Superfast Low Rank Approximation

TL;DR

This paper investigates the feasibility of superfast low rank approximation (LRA) algorithms, establishing theoretical bounds on their error norms and demonstrating their practical effectiveness for most matrix classes.

Contribution

It provides novel universal bounds on the error norms of CUR and sketching LRA algorithms, clarifying when superfast LRA is theoretically and practically viable.

Findings

Superfast LRA algorithms are highly accurate for most matrices in practice.

Universal upper bounds on error norms are established for CUR and sketching algorithms.

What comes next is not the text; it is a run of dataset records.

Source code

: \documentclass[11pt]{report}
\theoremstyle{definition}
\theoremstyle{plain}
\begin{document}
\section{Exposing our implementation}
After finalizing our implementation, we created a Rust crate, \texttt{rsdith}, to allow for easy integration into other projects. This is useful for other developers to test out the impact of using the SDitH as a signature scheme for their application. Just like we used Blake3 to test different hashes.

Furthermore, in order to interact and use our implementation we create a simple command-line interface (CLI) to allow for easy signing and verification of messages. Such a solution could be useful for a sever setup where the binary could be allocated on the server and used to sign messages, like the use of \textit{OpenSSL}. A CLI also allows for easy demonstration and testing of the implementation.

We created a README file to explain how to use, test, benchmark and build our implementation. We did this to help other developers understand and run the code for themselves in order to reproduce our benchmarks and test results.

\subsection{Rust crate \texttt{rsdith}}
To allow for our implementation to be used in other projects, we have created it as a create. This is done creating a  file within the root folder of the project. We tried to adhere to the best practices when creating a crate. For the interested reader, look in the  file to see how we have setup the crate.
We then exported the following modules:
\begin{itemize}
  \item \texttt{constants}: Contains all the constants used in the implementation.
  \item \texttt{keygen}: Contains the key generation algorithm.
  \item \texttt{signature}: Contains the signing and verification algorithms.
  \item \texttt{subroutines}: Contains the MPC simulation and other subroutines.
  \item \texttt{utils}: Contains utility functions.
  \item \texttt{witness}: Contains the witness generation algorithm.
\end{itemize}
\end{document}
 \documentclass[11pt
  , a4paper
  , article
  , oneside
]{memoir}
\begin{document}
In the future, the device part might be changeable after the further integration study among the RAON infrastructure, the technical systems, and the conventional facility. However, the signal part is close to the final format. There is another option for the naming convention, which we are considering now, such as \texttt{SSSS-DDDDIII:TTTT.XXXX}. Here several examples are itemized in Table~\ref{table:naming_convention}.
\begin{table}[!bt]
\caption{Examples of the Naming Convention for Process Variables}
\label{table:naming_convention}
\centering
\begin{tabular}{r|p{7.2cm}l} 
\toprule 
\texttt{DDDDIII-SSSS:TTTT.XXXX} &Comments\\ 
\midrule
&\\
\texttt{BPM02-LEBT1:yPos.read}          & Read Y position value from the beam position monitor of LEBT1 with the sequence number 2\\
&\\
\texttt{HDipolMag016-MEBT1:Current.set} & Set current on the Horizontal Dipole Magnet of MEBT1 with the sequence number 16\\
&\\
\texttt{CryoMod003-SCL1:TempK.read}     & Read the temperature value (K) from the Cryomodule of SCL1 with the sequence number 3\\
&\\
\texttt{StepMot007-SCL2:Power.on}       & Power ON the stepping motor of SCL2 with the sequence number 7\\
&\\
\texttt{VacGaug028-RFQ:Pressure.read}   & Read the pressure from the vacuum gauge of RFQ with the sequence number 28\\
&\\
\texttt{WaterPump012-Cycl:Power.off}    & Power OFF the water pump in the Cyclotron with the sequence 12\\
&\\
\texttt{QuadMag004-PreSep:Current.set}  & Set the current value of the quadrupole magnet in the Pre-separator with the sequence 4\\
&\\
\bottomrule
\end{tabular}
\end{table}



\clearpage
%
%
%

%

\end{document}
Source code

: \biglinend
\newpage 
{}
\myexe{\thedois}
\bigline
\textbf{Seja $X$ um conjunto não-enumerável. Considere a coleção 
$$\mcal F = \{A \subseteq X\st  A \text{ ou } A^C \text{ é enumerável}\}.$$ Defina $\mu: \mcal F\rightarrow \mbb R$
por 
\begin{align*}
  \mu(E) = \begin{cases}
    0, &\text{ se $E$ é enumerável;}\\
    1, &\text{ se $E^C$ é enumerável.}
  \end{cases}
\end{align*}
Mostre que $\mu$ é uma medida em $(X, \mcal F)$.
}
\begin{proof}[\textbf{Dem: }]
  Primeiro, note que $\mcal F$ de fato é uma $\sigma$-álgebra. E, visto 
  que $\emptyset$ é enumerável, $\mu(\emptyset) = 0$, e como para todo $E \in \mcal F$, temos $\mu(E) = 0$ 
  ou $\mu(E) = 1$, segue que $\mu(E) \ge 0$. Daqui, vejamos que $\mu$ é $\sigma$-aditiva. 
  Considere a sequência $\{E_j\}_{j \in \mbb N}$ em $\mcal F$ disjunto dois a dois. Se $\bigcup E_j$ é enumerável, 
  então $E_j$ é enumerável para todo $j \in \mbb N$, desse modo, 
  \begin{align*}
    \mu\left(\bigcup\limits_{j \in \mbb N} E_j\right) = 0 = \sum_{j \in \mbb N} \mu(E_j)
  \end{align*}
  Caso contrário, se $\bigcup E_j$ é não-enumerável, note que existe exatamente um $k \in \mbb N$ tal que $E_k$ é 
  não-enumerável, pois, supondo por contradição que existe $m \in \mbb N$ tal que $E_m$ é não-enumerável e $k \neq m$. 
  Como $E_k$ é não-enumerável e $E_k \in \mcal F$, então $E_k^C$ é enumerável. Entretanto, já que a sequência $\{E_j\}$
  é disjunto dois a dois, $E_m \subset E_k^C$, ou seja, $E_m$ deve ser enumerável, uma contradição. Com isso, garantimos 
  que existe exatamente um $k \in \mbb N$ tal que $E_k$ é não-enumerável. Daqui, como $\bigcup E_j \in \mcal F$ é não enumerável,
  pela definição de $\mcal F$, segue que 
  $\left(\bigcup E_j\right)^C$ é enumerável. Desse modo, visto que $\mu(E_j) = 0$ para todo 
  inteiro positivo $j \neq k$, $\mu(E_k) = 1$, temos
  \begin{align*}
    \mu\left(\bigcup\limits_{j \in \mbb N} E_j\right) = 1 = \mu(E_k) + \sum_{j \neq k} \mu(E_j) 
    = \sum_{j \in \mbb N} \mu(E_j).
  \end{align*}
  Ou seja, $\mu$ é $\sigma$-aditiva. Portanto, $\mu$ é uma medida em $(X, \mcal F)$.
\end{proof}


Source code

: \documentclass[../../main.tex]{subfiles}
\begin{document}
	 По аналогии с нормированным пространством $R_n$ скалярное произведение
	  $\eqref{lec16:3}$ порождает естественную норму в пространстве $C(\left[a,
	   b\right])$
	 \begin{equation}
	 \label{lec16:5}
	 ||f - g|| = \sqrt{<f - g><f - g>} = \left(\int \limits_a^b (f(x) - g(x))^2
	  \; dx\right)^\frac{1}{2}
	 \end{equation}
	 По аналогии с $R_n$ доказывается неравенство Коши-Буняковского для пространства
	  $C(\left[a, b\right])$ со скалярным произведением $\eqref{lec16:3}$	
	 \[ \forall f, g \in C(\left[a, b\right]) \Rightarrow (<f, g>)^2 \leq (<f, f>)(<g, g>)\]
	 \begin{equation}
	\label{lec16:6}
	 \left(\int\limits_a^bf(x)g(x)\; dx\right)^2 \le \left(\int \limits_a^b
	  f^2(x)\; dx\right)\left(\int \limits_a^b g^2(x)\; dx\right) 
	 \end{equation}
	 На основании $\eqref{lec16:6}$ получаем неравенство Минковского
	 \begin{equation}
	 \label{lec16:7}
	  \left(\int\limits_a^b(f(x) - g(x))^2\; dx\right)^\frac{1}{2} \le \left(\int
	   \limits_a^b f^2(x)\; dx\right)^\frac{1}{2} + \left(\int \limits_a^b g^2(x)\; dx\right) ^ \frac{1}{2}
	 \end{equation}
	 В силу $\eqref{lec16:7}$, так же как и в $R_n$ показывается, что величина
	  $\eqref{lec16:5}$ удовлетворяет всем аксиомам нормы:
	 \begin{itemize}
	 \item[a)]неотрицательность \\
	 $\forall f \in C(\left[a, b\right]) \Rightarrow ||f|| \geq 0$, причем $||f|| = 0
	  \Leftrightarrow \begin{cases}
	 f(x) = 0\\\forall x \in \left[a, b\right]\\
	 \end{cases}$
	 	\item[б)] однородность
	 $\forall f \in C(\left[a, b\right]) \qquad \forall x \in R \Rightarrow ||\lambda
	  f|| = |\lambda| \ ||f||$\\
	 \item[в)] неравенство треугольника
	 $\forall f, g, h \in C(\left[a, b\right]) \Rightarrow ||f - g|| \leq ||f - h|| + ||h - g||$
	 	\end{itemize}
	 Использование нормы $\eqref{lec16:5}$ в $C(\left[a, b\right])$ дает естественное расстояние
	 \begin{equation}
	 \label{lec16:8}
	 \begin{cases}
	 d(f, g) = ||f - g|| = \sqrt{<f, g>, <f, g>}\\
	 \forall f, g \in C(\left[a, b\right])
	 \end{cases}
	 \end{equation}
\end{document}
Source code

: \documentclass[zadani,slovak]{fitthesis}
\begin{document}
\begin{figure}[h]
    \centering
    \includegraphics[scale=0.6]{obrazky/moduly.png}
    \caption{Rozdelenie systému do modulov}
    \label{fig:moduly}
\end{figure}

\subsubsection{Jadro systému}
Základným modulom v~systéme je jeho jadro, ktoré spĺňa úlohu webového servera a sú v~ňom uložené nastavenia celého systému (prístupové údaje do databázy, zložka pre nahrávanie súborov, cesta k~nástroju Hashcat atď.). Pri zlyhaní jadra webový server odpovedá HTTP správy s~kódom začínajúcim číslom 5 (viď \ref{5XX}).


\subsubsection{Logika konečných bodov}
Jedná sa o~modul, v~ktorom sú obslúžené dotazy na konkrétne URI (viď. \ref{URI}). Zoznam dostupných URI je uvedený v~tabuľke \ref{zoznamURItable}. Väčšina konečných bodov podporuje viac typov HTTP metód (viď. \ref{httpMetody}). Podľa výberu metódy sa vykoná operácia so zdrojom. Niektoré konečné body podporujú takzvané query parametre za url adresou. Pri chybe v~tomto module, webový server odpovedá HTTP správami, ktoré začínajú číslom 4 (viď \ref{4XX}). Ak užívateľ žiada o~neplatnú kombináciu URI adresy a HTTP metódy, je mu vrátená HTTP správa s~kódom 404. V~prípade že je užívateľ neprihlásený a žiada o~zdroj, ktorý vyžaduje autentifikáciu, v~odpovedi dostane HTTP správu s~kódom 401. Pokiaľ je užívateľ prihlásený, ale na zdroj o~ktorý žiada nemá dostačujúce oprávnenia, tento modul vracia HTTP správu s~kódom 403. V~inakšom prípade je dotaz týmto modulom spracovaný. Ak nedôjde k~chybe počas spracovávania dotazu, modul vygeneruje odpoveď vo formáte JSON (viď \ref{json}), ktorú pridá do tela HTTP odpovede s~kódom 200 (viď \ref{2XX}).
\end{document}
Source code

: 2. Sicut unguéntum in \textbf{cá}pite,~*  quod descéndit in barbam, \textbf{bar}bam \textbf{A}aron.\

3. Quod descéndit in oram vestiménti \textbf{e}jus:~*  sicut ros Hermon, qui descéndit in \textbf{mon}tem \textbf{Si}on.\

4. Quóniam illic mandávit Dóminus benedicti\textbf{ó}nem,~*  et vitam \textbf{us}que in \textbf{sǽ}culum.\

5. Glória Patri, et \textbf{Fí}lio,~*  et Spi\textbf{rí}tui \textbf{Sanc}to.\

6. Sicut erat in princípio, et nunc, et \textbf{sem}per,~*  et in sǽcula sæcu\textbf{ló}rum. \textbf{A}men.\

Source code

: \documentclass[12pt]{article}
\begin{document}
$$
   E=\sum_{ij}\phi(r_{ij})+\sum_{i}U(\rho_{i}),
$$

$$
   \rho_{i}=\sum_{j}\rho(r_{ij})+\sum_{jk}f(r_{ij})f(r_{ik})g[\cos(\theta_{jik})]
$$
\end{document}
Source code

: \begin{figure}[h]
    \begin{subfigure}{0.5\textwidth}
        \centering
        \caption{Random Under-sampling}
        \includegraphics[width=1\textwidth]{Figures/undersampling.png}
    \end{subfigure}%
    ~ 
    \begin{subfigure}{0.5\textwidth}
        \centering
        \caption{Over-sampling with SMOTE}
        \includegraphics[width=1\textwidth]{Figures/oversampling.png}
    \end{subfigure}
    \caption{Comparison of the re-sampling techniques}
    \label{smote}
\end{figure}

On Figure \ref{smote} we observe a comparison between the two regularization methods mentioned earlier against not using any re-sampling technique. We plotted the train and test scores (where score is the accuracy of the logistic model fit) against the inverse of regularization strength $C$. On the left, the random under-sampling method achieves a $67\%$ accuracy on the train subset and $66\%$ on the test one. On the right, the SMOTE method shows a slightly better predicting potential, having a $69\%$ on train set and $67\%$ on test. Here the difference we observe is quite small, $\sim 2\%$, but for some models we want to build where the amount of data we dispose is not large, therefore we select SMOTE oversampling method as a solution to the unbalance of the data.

Superfast algorithms fail only on a very narrow class of worst-case inputs.

Abstract

Low rank approximation of a matrix (LRA) is a highly important area of Numerical Linear and Multilinear Algebra and Data Mining and Analysis. One can operate with an LRA superfast -- by using much fewer memory cells and flops than an input matrix has entries. Can we, however, compute an LRA of a matrix superfast? YES and NO. For worst case inputs, any LRA algorithm fails miserably unless it involves all input entries, but in computational practice worst case inputs seem to appear rarely, and accurate LRA are routinely computed superfast for large and important classes of matrices, in particular in the memory efficient form of CUR, widely used in data analysis. We advance formal study of this YES and NO coexistence by proving novel universal upper bounds on the spectral output error norms of all CUR LRA algorithms and, under a fixed probabilistic structure in the space of input matrices, on both spectral and Frobenius error norms of nearly all sketching LRA algorithms. These bounds imply that superfast LRA algorithms of the two kinds fail miserably only for a very narrow input class. Furthermore, in our numerical tests such superfast algorithms were consistently much more accurate than our upper estimates ensure and usually were reasonably close to optimal.